Luise konnte sich nicht länger zurückhalten und stibitzte ein Springerle vom Baum. Sie warf einen kurzen Blick auf das runde Gebäckstück. „Ein Vogel, wie hübsch.“ Es verschwand in ihrem Mund.
Carl August bedachte sie mit einem rügenden Blick. „Wir wollten doch bis zum Morgen warten, Luise.“
„Seid nicht zu streng mit ihr, mein Fürst. Es ist schließlich der erste Weihnachtsbaum, den Eure junge Gattin zu Gesicht bekommt.“ Goethe rutschte auf seinem gepolsterten Stuhl in eine etwas bequemere Sitzposition. Er wollte das frisch vermählte Ehepaar vor einer ihrer üblichen Zankereien bewahren. „Als ich selbst noch etwas jünger war, konnte auch ich mich angesichts der ganzen Leckereien nur selten beherrschen.“ Goethe schmunzelte, doch nur einen kurzen Moment. Er litt noch immer unter jenem merkwürdigem Gefühl, das ein alter Bettler heute Vormittag in ihm ausgelöst hatte.

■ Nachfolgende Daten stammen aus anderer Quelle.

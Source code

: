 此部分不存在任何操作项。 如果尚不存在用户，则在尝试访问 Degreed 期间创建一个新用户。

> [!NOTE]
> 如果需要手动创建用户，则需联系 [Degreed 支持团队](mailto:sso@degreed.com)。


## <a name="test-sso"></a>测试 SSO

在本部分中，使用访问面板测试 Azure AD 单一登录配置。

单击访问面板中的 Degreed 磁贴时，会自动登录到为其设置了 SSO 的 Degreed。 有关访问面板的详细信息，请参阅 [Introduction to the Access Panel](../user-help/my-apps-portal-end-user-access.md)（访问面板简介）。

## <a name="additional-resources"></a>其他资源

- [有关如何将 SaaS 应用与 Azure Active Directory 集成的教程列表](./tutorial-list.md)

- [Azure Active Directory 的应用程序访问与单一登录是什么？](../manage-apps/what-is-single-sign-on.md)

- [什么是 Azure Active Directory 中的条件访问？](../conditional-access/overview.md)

Ganz allein war der Achtundzwanzigjährige aus der Stadt geritten. In einem kleinen Waldstück nördlich von Weimar hatte er gefunden, wonach er begehrte: Eine hübsch gewachsene Fichte. Die Allerschönste wollte er für das junge Herzogpaar schlagen. Gerade klopfte er den Schnee von ihr, um sie genauer begutachten zu können. Plötzlich tauchte ein gekrümmter, weißhaariger Bettler neben ihm auf und erschreckte den jungen Dichter beinah zu Tode.
„Dieses Fichtchen will Er hauen?“ krächzte der Unbekannte. Er bibberte, den er trug nichts weiter als seine dünnen Lumpen am Leib.
Goethe schaute sich zunächst vorsichtig im Waldstück um, ob sich auch kein anderes Gesinde im Schnee versteckt hielt, bevor er antwortete: „Aber ja, Kerl. Hast du etwas einzuwenden?“ Das starke Zittern des Alten bereitete ihm Sorge. Auch wenn es sich um einen Rumtreiber handelte, niemand sollte kurz vorm Heiligen Abend im Wald erfrieren. Er musste nicht lange überlegen. So gab er dem Männlein die purpurrote Decke, in die er sich bei seinem Ritt zum Schutz vor dem leichten Schneefall eingewickelt hatte.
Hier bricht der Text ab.